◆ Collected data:
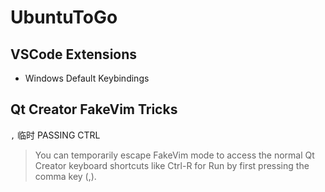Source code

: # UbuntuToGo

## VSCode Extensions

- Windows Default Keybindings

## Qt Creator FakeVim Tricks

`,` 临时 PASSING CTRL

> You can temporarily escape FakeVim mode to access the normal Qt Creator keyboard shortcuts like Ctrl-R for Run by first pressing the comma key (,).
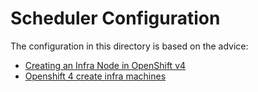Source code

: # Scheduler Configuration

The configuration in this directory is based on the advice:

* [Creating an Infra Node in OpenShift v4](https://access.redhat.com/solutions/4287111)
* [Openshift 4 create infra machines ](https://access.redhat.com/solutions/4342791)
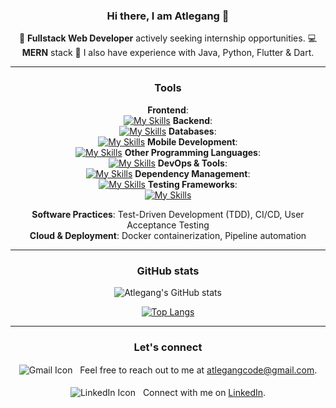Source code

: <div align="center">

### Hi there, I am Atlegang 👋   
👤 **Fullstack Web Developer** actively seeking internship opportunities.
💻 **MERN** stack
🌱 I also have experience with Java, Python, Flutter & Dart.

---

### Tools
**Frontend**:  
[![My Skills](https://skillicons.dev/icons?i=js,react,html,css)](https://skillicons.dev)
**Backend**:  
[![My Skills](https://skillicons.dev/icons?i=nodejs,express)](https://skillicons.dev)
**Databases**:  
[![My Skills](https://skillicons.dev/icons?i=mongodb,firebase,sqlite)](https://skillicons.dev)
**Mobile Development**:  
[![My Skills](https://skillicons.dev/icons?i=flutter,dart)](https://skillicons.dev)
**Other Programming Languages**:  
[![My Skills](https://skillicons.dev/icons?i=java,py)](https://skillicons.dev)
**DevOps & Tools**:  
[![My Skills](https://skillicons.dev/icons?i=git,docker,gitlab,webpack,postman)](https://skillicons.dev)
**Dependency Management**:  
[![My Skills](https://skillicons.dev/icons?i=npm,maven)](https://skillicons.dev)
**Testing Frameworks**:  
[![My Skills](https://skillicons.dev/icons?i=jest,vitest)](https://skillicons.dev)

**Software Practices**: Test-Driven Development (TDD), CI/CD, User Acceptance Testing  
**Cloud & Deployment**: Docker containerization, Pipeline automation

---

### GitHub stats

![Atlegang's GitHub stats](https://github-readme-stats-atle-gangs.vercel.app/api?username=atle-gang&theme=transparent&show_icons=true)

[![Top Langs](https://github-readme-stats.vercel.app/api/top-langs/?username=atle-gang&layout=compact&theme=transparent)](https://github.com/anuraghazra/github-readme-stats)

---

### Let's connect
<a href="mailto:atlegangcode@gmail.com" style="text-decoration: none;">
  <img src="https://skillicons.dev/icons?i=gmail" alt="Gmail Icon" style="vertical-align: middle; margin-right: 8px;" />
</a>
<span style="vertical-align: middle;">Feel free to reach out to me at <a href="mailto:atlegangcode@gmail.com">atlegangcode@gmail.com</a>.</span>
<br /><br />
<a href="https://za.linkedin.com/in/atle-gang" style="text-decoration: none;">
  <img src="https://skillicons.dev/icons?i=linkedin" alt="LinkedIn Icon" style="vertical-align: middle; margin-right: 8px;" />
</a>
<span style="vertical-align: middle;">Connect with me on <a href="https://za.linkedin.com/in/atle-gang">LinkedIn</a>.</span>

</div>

* * *

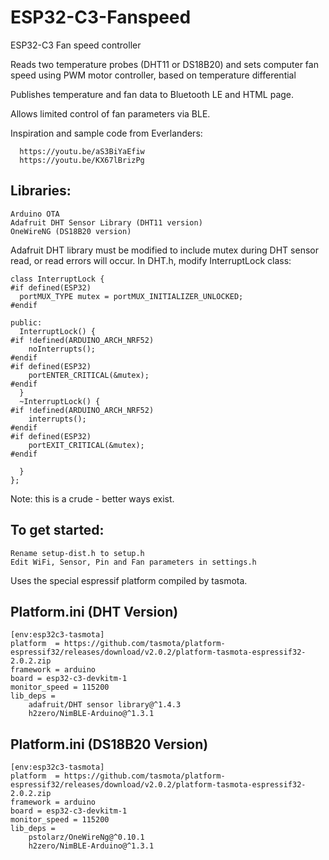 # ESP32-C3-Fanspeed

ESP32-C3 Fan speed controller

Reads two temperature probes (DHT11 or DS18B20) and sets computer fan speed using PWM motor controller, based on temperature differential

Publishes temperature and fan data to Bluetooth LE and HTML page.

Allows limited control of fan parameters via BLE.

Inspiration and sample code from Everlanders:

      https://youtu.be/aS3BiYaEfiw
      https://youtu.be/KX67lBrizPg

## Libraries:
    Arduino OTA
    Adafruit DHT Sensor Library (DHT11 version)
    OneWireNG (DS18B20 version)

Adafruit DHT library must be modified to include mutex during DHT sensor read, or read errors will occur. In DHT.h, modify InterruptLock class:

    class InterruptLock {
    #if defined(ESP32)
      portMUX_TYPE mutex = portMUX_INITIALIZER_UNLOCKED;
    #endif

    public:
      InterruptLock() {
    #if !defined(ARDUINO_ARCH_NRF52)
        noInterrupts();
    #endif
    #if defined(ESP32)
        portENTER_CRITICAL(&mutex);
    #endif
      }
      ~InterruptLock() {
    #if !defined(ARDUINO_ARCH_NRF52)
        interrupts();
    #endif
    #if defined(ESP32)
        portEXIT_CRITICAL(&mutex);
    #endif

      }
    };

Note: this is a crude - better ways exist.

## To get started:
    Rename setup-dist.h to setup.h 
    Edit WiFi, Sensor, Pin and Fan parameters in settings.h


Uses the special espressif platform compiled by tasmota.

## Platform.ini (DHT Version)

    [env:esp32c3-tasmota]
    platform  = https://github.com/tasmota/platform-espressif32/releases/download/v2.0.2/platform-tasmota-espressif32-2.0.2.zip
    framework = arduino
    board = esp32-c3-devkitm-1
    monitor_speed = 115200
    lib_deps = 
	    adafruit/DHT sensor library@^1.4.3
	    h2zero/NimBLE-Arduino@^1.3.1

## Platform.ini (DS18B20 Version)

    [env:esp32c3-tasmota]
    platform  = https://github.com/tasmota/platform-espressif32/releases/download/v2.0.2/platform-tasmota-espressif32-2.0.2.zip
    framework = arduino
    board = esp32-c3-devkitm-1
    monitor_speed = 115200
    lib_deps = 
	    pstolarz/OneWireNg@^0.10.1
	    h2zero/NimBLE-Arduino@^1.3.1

◆ To do: Using the data above, tally each line that has the string "Skills" and report only the sum.

◆ Output of the exercise: 8